If your children aren't fond of healthful foods, try these five ways to make fruits and veggies more appealing to kids.

Do your picky eaters turn up their noses at everything from A (apricots) to Z (zucchini)? If so, here are some homespun strategies for transforming young fruit and veggie haters into more adventurous (and healthier) food lovers.

1 Plant seeds for change. Picky eaters may be more enthusiastic about food they’ve grown themselves. Start them off with tomatoes or green peppers in pots. Clipping herbs from their own window garden might help change your yuck brigade into garnishing gourmets.

2 Organize a field trip. Visit a farmers market, where the farmers themselves can help kids choose the best cantaloupe or the tenderest butter lettuce.

Next stop: an ethnic grocery store. Savor the aromas, and have kids name the shapes and colors of the exotic fruits and veggies.

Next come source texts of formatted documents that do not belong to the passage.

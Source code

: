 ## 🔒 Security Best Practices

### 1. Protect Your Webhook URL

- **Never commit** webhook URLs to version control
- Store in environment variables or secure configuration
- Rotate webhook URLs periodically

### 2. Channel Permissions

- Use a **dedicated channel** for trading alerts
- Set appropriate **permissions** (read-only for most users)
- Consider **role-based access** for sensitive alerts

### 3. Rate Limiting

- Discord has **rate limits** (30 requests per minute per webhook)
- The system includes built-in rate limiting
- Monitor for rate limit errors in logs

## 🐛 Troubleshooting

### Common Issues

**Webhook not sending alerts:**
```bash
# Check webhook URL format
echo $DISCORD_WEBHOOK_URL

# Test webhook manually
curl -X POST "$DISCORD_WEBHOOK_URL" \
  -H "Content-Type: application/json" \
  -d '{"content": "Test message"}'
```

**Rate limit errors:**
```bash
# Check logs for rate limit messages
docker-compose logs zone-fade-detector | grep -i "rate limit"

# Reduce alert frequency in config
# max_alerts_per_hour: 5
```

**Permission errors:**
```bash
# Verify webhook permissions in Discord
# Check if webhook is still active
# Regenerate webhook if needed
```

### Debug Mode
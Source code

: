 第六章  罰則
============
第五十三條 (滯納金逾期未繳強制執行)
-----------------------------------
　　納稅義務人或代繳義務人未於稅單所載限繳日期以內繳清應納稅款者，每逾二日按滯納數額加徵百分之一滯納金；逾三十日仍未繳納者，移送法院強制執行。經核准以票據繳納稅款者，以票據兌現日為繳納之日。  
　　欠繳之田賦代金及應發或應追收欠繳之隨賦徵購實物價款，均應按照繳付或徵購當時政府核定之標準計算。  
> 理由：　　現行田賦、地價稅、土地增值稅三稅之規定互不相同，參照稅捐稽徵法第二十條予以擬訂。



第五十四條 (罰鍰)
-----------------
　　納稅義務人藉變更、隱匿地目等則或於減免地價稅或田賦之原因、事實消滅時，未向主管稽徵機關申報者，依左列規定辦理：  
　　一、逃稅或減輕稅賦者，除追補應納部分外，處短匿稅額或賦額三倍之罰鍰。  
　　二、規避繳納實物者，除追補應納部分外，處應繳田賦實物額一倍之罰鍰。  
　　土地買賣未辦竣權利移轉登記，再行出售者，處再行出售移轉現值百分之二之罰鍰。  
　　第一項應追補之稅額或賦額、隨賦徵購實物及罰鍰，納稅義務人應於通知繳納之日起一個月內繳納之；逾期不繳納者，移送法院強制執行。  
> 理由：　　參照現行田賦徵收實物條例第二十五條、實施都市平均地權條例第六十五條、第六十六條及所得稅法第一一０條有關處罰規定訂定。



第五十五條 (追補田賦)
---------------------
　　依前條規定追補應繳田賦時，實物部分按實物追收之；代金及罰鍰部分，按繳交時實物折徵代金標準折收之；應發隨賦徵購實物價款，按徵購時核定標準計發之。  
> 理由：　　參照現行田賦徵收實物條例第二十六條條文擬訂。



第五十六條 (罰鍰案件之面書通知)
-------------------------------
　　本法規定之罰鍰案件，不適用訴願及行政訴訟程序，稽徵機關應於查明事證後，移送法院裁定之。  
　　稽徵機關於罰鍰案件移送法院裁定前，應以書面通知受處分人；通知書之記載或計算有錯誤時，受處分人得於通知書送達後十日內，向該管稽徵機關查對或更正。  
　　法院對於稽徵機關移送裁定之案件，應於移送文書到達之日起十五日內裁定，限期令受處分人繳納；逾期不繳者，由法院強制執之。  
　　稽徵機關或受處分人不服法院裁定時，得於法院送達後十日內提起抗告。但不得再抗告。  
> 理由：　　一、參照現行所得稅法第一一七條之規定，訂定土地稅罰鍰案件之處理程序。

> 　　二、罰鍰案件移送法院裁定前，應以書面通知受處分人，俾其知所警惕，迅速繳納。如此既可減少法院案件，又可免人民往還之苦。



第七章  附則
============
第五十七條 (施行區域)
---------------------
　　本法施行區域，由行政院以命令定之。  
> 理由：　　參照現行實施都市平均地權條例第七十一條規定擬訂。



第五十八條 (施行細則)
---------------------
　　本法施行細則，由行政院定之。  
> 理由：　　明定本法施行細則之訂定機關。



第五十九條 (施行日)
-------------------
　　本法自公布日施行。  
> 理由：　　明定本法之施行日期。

3 Raise the bar. Kids are more apt to eat something they’ve created themselves. So set up a family meal bar—a countertop buffet with bowls of sautéed or fresh veggies and all the other fixings for nutritious, build-your-own burritos, stuffed potatoes, salads or sandwiches.

4 Hide in plain view. Slip kale into smoothies, puree peaches to make a sauce for baked chicken or layer spinach into lasagna.

5 Name that food. Try boosting menu appeal through rebranding. Anyone up for snowballs (cauliflower), Jack’s giant raisins (prunes) or spare spears (asparagus)?

Whip up a new veggie dish with your child’s help, and name it after your young chef. The next thing you know, you may get regular requests for Josh’s Posh Squash, Avery’s Savory Yams or Eileen’s Silly Beans.

In the end, the more involved kids are—choosing recipes, shopping, peeling vegetables, stirring pots—the more likely they are to try new foods. And cooking together might help create habits for a lifetime of healthy eating.